| INFORMATION SUPPLIED |
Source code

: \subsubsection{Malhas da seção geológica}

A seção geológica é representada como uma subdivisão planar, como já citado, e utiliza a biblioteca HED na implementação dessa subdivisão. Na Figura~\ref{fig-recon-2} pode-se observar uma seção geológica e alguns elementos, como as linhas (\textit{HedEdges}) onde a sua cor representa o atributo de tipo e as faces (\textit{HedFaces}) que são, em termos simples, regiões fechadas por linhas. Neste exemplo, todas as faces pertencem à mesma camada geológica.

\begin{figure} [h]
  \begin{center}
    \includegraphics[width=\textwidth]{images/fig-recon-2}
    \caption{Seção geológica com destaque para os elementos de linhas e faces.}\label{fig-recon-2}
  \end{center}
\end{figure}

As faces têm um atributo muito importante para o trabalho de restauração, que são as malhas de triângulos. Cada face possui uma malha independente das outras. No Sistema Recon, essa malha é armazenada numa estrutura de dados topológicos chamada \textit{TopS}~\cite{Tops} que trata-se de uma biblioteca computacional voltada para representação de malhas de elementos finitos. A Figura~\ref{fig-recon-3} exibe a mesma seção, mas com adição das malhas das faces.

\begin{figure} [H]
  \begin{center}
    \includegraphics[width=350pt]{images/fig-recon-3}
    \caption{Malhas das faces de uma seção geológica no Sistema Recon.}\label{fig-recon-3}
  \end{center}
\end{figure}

==

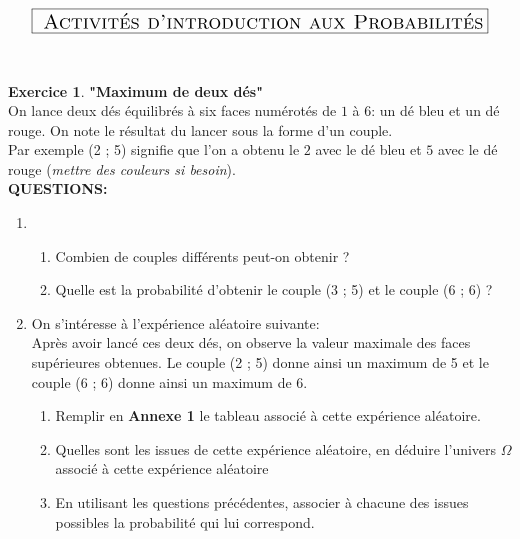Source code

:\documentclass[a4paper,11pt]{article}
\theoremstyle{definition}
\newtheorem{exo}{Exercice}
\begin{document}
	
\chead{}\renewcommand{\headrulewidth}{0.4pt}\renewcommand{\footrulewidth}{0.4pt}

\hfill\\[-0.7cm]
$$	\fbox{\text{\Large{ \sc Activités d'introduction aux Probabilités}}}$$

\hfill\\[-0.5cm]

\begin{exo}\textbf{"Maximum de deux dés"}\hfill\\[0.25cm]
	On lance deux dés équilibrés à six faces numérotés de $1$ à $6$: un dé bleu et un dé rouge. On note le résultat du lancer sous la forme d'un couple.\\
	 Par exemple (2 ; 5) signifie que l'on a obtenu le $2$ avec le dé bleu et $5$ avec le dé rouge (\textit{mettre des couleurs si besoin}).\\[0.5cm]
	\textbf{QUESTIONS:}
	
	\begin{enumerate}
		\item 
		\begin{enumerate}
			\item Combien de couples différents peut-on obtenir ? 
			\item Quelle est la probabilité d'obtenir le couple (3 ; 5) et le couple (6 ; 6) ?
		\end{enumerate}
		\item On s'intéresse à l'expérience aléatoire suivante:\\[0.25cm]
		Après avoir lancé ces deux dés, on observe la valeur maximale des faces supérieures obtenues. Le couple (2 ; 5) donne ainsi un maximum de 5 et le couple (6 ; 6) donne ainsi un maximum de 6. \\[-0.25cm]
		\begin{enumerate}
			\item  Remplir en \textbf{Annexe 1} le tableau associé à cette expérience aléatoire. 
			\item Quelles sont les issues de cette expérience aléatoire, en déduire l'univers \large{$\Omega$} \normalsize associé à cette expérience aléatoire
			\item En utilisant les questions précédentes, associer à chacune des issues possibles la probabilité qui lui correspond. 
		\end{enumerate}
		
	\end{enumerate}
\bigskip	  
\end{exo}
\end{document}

--

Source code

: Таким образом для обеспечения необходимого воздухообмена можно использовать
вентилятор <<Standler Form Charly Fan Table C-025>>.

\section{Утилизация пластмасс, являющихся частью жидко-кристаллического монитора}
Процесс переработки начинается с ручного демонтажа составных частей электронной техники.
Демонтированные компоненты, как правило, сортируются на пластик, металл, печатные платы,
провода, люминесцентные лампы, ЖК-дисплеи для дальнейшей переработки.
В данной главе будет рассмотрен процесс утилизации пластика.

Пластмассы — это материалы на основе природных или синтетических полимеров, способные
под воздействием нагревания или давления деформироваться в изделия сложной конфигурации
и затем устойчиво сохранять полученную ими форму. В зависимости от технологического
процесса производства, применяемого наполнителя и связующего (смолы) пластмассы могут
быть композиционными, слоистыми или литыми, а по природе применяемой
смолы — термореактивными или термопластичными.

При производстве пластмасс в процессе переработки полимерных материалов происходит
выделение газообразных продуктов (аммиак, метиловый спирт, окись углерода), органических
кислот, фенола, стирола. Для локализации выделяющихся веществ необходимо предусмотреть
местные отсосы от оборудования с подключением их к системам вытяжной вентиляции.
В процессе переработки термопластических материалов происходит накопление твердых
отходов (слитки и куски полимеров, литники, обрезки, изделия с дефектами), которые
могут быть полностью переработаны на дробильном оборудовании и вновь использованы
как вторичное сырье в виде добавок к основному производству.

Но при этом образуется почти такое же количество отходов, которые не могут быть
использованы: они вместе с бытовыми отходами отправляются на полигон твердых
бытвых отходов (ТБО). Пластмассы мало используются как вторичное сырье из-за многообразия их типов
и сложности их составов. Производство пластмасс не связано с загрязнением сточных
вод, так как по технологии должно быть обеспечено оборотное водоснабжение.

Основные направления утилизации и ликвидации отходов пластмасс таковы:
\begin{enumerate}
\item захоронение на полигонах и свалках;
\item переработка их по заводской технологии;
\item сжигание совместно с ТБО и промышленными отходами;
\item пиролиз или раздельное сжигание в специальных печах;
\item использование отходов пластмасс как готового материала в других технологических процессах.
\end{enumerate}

| PROBLEM TO SOLVE |
When the word "технологии" shows up in a line of the entries, pull that line out.

| REPLY |
вод, так как по технологии должно быть обеспечено оборотное водоснабжение.
\item переработка их по заводской технологии;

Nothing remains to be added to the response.